STUDENTS have been getting to grips with maths and science in a bid to inspire them to take on jobs in engineering.
The annual BAE roadshow took place at the National Museum of the Royal Navy.
It gave students the chance to enjoy an engaging theatre performance about engineering and then get hands on in a series of workshops.
The events are designed to inspire young people about science, technology, engineering and maths (Stem) subjects and help build the nation’s pool of engineers to meet the UK’s future needs.
The first day saw students from Admiral Lord Nelson School in Portsmouth, and Brune Park School in Gosport taking part.

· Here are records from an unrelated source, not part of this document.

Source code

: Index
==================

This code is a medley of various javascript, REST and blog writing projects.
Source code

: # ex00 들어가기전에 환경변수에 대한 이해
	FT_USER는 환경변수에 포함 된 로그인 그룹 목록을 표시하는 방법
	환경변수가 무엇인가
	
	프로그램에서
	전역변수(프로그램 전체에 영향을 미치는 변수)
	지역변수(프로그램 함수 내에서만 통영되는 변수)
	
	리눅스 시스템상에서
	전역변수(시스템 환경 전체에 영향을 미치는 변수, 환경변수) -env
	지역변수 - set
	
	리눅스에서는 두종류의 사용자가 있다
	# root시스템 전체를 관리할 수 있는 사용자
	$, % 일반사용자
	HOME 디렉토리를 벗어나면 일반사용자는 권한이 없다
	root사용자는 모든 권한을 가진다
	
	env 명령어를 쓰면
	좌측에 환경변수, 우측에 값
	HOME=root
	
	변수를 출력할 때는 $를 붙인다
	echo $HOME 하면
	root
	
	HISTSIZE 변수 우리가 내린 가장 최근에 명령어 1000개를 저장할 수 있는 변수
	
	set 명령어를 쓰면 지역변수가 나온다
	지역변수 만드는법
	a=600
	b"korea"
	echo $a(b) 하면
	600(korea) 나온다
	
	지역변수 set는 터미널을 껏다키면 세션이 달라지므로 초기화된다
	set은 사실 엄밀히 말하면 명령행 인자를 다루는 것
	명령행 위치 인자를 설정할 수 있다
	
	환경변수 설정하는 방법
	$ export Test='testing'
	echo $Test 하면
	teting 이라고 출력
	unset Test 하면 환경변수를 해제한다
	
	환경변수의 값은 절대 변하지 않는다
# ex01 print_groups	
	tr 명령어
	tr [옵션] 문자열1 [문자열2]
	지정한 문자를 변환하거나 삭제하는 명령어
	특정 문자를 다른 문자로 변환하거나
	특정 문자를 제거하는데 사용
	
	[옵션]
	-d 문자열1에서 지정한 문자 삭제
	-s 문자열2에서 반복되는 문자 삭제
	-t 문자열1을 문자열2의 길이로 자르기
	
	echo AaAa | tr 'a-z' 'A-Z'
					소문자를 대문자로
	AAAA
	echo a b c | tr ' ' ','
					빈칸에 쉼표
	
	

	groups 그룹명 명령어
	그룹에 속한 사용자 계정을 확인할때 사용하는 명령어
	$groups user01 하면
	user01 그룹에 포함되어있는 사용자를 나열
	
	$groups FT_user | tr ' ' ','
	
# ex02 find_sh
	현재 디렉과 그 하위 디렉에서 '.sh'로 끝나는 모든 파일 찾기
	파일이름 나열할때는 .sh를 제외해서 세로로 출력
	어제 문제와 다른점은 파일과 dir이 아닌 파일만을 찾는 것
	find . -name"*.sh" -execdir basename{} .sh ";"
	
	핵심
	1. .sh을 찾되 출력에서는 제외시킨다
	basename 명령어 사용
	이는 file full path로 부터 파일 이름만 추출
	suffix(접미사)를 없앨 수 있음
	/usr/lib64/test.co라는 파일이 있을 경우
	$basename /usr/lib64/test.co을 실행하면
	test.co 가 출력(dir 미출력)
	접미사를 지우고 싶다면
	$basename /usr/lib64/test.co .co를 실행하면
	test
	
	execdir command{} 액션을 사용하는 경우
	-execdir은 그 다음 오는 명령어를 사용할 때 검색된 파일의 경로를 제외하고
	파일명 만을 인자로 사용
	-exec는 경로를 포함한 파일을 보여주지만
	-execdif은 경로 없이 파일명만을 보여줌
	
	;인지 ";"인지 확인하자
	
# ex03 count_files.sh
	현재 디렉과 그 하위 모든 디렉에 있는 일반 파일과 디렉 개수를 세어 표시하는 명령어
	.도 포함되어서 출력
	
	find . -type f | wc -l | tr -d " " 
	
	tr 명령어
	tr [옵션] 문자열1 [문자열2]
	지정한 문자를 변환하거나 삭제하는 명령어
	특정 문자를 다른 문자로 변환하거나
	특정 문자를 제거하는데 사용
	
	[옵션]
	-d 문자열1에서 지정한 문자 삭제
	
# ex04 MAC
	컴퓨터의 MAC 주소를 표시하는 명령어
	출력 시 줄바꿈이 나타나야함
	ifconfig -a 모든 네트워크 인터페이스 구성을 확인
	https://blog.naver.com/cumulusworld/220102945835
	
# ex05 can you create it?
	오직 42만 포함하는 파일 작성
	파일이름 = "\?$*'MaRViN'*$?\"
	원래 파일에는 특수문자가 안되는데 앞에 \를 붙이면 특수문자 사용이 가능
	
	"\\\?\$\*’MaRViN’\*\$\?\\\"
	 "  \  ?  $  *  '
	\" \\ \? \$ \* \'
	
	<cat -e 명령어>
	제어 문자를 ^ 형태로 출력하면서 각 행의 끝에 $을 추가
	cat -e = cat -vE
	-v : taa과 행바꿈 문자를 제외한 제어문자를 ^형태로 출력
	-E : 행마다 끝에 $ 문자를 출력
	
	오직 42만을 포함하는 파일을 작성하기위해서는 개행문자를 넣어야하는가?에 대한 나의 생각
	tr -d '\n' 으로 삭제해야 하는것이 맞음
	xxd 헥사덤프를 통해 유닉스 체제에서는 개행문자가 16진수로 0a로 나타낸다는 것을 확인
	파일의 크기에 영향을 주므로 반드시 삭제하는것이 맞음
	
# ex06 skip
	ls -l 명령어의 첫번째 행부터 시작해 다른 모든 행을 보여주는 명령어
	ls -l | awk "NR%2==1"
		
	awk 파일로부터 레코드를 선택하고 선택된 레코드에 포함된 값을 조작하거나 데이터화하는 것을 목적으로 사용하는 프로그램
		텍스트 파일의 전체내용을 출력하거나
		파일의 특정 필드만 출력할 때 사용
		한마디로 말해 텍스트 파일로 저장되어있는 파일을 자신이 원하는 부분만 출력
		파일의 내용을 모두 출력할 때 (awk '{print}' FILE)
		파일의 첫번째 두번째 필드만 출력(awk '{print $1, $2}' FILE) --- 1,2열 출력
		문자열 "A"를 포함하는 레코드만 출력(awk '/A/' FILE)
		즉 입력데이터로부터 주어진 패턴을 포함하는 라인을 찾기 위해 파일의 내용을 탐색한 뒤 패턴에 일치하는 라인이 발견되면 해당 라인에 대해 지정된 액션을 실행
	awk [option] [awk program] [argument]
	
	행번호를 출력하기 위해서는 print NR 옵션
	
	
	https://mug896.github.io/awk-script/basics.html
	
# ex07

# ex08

Rhona Gray, science teacher at Admiral Lord Nelson School, said: ‘It’s to help them to see that Stem isn’t just something in the classroom.
‘It’s to inspire them to take an interest which will help carry through to their education in school.
‘A lot of them, when they first looked at the instructions, it was a challenge to them and it was hands on.
‘But they have become really engaged with it.
‘You can see the excitement when they manage to figure it out.
‘It’s linked to real-life jobs that they can aspire to, but it’s been fun for them as well.’
Richard Hamer, education director at BAE Systems, said: ‘Everything we do depends upon mathematics and science.
‘We want them to come away from it with some positive experiences about maths and science and also having understood what career opportunities there are.
‘Also we’re trying to encourage a few more girls as well to be interested in careers in science, engineering and maths.
‘It’s a combination of listening, seeing and doing things.
‘Those things will mean they will come away and learn something.
‘It tells them about BAE and the RAF and the jobs that they have got.
‘Here in Portsmouth they are promoting links with the naval base.’